Y ahí surge una pregunta incómoda: ¿estamos pagando lo que realmente cuesta todo esto? Hoy una suscripción a un sistema de IA puede rondar los 20 o 25 dólares al mes. Pero, ¿ese precio refleja el verdadero costo energético y ambiental? La respuesta es no. Se paga por la comodidad, pero no por el impacto. El modelo es poderoso, pero no del todo sostenible.
Esto no es una crítica al avance. La historia nos demuestra que toda innovación arranca con altos niveles de consumo, y luego aprende a optimizarse. Pasamos de la lamparita incandescente a la LED. De autos que devoraban litros, a motores eléctricos más eficientes.

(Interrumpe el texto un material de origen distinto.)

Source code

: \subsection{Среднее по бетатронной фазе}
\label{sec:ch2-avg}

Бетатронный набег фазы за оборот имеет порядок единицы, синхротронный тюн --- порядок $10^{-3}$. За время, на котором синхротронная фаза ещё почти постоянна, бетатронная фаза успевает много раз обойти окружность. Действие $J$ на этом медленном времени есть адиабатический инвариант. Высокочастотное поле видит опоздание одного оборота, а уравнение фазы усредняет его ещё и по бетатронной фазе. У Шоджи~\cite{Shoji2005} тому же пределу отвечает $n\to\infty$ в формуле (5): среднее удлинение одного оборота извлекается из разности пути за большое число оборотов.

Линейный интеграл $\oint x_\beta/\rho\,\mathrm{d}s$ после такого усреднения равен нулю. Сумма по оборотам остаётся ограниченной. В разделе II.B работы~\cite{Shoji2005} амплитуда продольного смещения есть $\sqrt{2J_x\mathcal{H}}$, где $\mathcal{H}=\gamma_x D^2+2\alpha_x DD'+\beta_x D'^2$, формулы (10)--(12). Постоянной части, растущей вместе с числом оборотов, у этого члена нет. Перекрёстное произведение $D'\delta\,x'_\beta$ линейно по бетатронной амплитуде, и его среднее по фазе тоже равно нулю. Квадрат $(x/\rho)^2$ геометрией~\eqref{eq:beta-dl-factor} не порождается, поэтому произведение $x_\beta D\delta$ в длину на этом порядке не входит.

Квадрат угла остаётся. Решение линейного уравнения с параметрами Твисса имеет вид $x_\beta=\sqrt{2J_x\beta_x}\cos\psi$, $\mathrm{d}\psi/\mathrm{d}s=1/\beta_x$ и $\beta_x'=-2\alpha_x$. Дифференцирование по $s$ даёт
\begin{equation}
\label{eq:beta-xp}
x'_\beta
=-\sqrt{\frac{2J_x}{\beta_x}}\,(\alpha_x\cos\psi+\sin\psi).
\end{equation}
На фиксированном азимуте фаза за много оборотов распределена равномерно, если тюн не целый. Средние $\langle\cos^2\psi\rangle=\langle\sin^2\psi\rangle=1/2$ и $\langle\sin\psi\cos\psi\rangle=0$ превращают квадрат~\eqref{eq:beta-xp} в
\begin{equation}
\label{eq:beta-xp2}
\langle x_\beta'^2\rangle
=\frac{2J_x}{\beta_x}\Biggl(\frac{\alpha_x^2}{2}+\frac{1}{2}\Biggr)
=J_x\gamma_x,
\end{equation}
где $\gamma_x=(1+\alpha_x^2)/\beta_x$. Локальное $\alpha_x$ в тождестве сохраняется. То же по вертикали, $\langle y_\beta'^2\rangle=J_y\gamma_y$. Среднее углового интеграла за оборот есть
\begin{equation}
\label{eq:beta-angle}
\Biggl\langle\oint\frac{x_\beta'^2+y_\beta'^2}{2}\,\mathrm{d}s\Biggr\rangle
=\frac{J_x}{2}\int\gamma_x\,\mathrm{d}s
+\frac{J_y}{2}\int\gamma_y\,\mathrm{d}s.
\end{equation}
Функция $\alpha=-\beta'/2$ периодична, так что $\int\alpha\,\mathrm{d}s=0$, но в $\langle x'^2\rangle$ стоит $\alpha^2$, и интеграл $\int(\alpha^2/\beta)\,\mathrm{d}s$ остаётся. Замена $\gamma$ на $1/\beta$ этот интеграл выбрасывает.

La evolución siempre busca eficiencia. El desafío es si vamos a lograrlo esta vez antes de que el costo sea demasiado alto.
Y como alguien que forma parte activa de este ecosistema tecnológico, esa pregunta me toca de cerca. No se trata solo de qué tan rápido podemos escalar. Se trata de con qué valores lo hacemos. Creo que la tecnología tiene sentido cuando se pone al servicio de las personas. Que el dato es importante, pero más importante es el propósito con el que se lo utiliza.
El futuro del trabajo no se define sólo por lo que las máquinas pueden hacer, sino por lo que nosotros decidimos hacer con ellas.
Porque si solo buscamos eficiencia, velocidad y automatización, sin cuidar el ecosistema que sostiene todo eso, el progreso se vuelve frágil. O peor, injusto.
La inteligencia artificial no alcanza con ser artificial. Tiene que ser humana, ética, consciente.
No es solo cuánto consume un algoritmo. Es qué decidimos hacer nosotros con eso que consume.
Porque el futuro no es lo que viene. Es lo que elegimos construir.